Dyson said the company would continue to look to buy up franchised businesses in Britain’s fragmented car retail market.
“There are quite a few targets we are looking at. Last year we did at least one acquisition every quarter. There is no reason to doubt that that is going to be much different this year,” he told Reuters.
Dyson added that the company would target prestige, used car operations and after-sales businesses.
“It’s not that we won’t look at value brands, of course will. We just want to get the balance a bit more in favour of prestige brands.”
Reuters noted that Lookers has recommended a 26% increase in the total dividend to 15.25 pence, signalling a more aggressive dividend policy as it tries to keep its shareholders happy following the recent bid from Pendragon.

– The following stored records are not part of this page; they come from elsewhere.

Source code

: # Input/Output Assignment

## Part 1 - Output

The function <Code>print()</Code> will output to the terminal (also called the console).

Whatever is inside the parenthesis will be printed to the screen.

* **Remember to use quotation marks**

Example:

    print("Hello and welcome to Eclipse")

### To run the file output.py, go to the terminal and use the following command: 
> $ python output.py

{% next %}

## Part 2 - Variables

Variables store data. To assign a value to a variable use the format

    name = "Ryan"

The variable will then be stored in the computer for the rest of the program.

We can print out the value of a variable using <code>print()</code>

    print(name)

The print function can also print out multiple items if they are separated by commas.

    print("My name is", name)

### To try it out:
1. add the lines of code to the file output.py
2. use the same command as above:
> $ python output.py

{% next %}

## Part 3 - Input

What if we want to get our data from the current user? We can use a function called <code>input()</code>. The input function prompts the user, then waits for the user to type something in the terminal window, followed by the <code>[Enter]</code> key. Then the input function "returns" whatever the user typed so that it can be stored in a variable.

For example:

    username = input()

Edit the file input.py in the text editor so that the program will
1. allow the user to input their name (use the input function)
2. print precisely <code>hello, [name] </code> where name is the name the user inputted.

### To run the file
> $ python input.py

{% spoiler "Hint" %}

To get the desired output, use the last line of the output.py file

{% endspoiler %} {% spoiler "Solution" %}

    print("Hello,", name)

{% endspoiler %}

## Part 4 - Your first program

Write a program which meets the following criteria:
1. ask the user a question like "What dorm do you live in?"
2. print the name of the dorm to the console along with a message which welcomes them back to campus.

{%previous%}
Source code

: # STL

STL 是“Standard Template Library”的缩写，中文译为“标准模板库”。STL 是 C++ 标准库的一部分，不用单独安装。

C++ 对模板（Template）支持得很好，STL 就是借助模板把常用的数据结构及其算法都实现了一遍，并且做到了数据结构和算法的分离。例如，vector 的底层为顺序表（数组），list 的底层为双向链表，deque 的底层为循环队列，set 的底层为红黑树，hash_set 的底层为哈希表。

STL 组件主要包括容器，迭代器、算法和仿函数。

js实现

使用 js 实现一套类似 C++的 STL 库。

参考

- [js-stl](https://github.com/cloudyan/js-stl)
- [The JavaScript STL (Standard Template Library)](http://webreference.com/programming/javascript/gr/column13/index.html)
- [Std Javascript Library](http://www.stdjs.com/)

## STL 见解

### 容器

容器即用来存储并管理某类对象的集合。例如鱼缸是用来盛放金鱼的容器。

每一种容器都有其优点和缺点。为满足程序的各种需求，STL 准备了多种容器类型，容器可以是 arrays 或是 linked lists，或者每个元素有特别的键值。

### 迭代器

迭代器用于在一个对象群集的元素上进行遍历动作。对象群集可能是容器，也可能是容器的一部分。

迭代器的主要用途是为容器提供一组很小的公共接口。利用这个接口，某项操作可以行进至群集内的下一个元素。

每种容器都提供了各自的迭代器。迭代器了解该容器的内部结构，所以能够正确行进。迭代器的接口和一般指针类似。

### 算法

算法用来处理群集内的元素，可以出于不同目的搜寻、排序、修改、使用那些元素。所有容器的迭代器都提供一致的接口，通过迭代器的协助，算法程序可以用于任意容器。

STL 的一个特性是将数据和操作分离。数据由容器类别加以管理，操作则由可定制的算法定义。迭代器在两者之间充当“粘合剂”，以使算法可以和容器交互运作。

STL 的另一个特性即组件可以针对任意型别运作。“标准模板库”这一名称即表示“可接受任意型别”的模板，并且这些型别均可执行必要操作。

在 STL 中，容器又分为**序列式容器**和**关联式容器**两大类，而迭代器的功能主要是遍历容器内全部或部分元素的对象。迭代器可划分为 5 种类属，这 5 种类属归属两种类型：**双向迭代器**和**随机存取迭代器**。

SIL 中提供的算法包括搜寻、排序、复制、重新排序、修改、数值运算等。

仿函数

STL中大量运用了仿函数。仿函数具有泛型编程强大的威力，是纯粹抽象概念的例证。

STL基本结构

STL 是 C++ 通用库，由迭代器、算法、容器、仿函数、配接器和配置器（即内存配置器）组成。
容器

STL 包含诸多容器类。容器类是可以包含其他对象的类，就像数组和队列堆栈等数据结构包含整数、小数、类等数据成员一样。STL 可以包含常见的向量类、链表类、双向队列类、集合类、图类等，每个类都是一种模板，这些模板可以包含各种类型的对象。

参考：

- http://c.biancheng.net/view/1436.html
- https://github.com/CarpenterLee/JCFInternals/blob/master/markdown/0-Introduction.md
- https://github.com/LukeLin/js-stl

Earlier this month, the Lookers board unanimously rejected the 725 pence a share offer from Britain’s biggest car dealer, saying it significantly undervalued the company.
“Over the past 12 and 24 months, Lookers did trade at a 7% premium to Pendragon, so to offer 1.15 share for every Lookers one, we felt they weren’t really serious,” Surgenor told Reuters.
The news agency noted Pendragon’s all-share proposal came after Pendragon had proposed taking control of both Lookers and Britain’s second-largest car dealer, Reg Vardy, in a three-way deal.
Lookers said on Monday a bid coming so soon after Pendragon had acquired control of Reg Vardy would “involve major operational risk”, the Reuters report added.